Jason Lehmbeck is CEO and co-founder of DataPop, an online advertisement optimization company. Follow him on Twitter @jasonlehmbeck.

Last week, I read 15 alarming stats about the banner ad. The fun facts highlighted that there has got to be a better way in digital ad land. My favorite comment was to the effect of: TV ads suck, and many are ignored, so why should banners be blamed for sucking and being ignored? Others couldn’t help but roll out the old cliche that the CTR of banners is irrelevant. Banners, after all, have a secret superpower: the amazing, subliminal power, even when they’re being ignored.

I can’t lay the entire blame on the banner brigade. They get paid to believe this stuff. In the end, I think some of this is Mary Meeker’s fault. Don’t get me wrong: Meeker, the famous predictor of all-things-Internet, has done a whole lot of good bringing to light many of the most important trends in digital. But in digital ad land, she is giving the banner brigade false hope.

One of Meeker’s favorite charts highlights a basic data point that has become gospel for the banner brigade: Consumer attention is moving online. As attention moves online, ad dollars will automatically follow. The chart evokes a classic fairy tale with a happy ending. When the gap between attention and ad spend goes away, the banner brigade will be ready to take its rightful place as rulers of the ad world. But there are two significant assumptions baked into this magical chart that will likely sink the banner ship.

The first flawed assumption is a simple error of omission. The chart gives banner believers hope that there will be a direct transfer of dollars from offline to online. And there will just be a slight delay in that transfer as the old-time marketers catch up. What’s not accounted for in the chart is the disruptive impact the Internet is having on the ad industry as a whole. If you look at many industries affected by the Internet, the dollars don’t just move from offline to online. In many cases, the total dollar pie shrinks or shifts to entirely new categories, often due to new efficiencies and the creative destruction digital brings to old, antiquated industries.

The ad industry is no more immune to these reconfigurations than any other group, and we are already starting to see the hints of this with some marketers as they shift ad budget dollars to new categories like paid search and social CRM or simply reinvest some of their ad budget into improving the quality of their products.

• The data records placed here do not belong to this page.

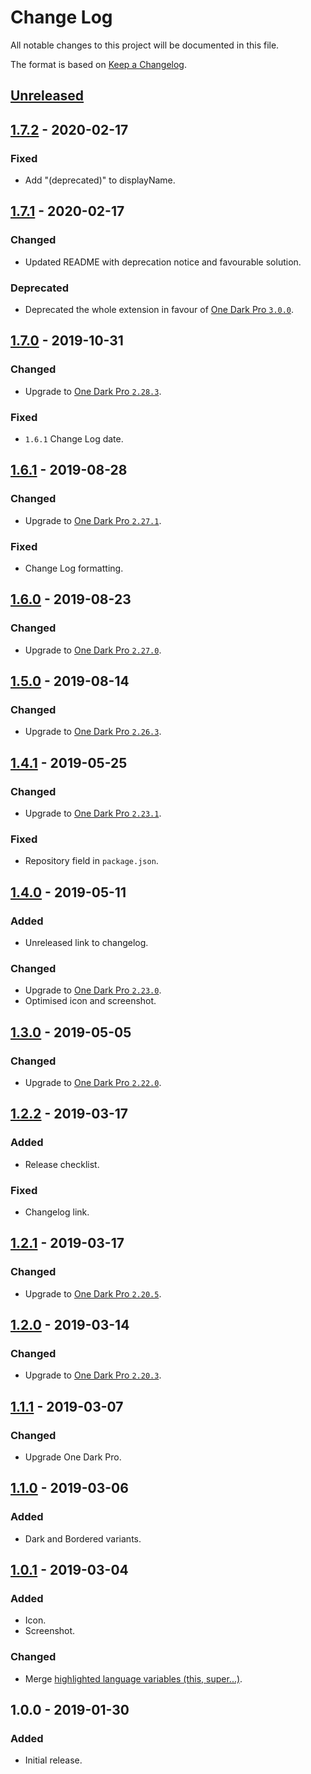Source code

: # Change Log
All notable changes to this project will be documented in this file.

The format is based on [Keep a Changelog](https://keepachangelog.com/en/1.0.0/).

## [Unreleased]

## [1.7.2] - 2020-02-17
### Fixed
- Add "(deprecated)" to displayName.

## [1.7.1] - 2020-02-17
### Changed
- Updated README with deprecation notice and favourable solution.

### Deprecated
- Deprecated the whole extension in favour of [One Dark Pro `3.0.0`](https://github.com/Binaryify/OneDark-Pro/blob/master/CHANGELOG.md#300--20191117).


## [1.7.0] - 2019-10-31
### Changed
- Upgrade to [One Dark Pro `2.28.3`](https://github.com/Binaryify/OneDark-Pro/blob/master/CHANGELOG.md#2283--20191028).

### Fixed
- `1.6.1` Change Log date.

## [1.6.1] - 2019-08-28
### Changed
- Upgrade to [One Dark Pro `2.27.1`](https://github.com/Binaryify/OneDark-Pro/blob/master/CHANGELOG.md#2271--20190826).

### Fixed
- Change Log formatting.

## [1.6.0] - 2019-08-23
### Changed
- Upgrade to [One Dark Pro `2.27.0`](https://github.com/Binaryify/OneDark-Pro/blob/master/CHANGELOG.md#2263--20190808).

## [1.5.0] - 2019-08-14
### Changed
- Upgrade to [One Dark Pro `2.26.3`](https://github.com/Binaryify/OneDark-Pro/blob/master/CHANGELOG.md#2263--20190808).

## [1.4.1] - 2019-05-25
### Changed
- Upgrade to [One Dark Pro `2.23.1`](https://github.com/Binaryify/OneDark-Pro/blob/master/CHANGELOG.md#2231--20190524).

### Fixed
- Repository field in `package.json`.

## [1.4.0] - 2019-05-11
### Added
- Unreleased link to changelog.

### Changed
- Upgrade to [One Dark Pro `2.23.0`](https://github.com/Binaryify/OneDark-Pro/blob/master/CHANGELOG.md#2230--20190510).
- Optimised icon and screenshot.

## [1.3.0] - 2019-05-05
### Changed
- Upgrade to [One Dark Pro `2.22.0`](https://github.com/Binaryify/OneDark-Pro/blob/master/CHANGELOG.md#2220--20190503).

## [1.2.2] - 2019-03-17
### Added
- Release checklist.

### Fixed
- Changelog link.

## [1.2.1] - 2019-03-17
### Changed
- Upgrade to [One Dark Pro `2.20.5`](https://github.com/Binaryify/OneDark-Pro/blob/master/CHANGELOG.md#2205--20190315).

## [1.2.0] - 2019-03-14
### Changed
- Upgrade to [One Dark Pro `2.20.3`](https://github.com/Binaryify/OneDark-Pro/blob/master/CHANGELOG.md#2203--20190313).

## [1.1.1] - 2019-03-07
### Changed
- Upgrade One Dark Pro.

## [1.1.0] - 2019-03-06
### Added
- Dark and Bordered variants.

## [1.0.1] - 2019-03-04
### Added
- Icon.
- Screenshot.

### Changed
- Merge [highlighted language variables (this, super...)](https://github.com/Binaryify/OneDark-Pro/pull/287).

## 1.0.0 - 2019-01-30
### Added
- Initial release.

[Unreleased]: https://github.com/smeagolem/ayu-one-dark-pro/compare/1.7.2...HEAD
[1.7.2]: https://github.com/smeagolem/ayu-one-dark-pro/compare/1.7.1...1.7.2
[1.7.1]: https://github.com/smeagolem/ayu-one-dark-pro/compare/1.7.0...1.7.1
[1.7.0]: https://github.com/smeagolem/ayu-one-dark-pro/compare/1.6.1...1.7.0
[1.6.1]: https://github.com/smeagolem/ayu-one-dark-pro/compare/1.6.0...1.6.1
[1.6.0]: https://github.com/smeagolem/ayu-one-dark-pro/compare/1.5.0...1.6.0
[1.5.0]: https://github.com/smeagolem/ayu-one-dark-pro/compare/1.4.1...1.5.0
[1.4.1]: https://github.com/smeagolem/ayu-one-dark-pro/compare/1.4.0...1.4.1
[1.4.0]: https://github.com/smeagolem/ayu-one-dark-pro/compare/1.3.0...1.4.0
[1.3.0]: https://github.com/smeagolem/ayu-one-dark-pro/compare/1.2.2...1.3.0
[1.2.2]: https://github.com/smeagolem/ayu-one-dark-pro/compare/1.2.1...1.2.2
[1.2.1]: https://github.com/smeagolem/ayu-one-dark-pro/compare/1.2.0...1.2.1
[1.2.0]: https://github.com/smeagolem/ayu-one-dark-pro/compare/1.1.1...1.2.0
[1.1.1]: https://github.com/smeagolem/ayu-one-dark-pro/compare/1.1.0...1.1.1
[1.1.0]: https://github.com/smeagolem/ayu-one-dark-pro/compare/1.0.1...1.1.0
[1.0.1]: https://github.com/smeagolem/ayu-one-dark-pro/compare/1.0.0...1.0.1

While the banner brigade hangs many of its hopes on this first assumption, it compounds it with a second, even more deadly, assumption. They don’t think that the reason for the gap between attention and spend is due to the inefficacy of the almighty banner. In fact, their excuse list includes everything else: bad metrics, unfair comparisons and ill-informed buyers, just to name a few. But, while they look for excuses to pin on the attention-spend gap, they miss an iceberg that’s looming large right in front of them. On the Internet, consumers have much more control over how they spend their attention, and many more options on where they can spend it. A box blaring stuff to distract them from their desired path is fatally flawed in this consumer-driven world. Banners are simply a crude attempt to take what has been done in other media and cram it in the way of consumers online. Consumers are voting with their eyes and clicks.

The answer, as an industry, isn’t to reshuffle the same old tired arguments and hope the ship doesn’t go down. The numbers Morrissey cites in his post should instead open our eyes to new possibilities. Building brands and moving product can now be accomplished by more than just buying reach and slinging banners. Oreo’s recent Twitter blitz during the Super Bowl blackout is just one of thousands of examples that showcase the potential of driving brand via digital. Native ads definitely have the hint of fad, but there is still a lot to be experimented with in the new formats and approaches being developed by various players in the space.

The diverse opportunities in social and mobile are often more CRM and content-focused than old-school marketing. But the rigor and creativity of the advertising community can, and should, be harnessed to drive major value in these new channels. Indeed, this creative vitality has already started to drive new innovations that marketers and consumers love. We, as an industry, are clearly just getting started. We should stop wasting our time on old arguments and worn out formats. The potential of digital advertising is still wide open. Let’s focus our collective efforts on building ad solutions that point to a better way for consumers, marketers and publishers.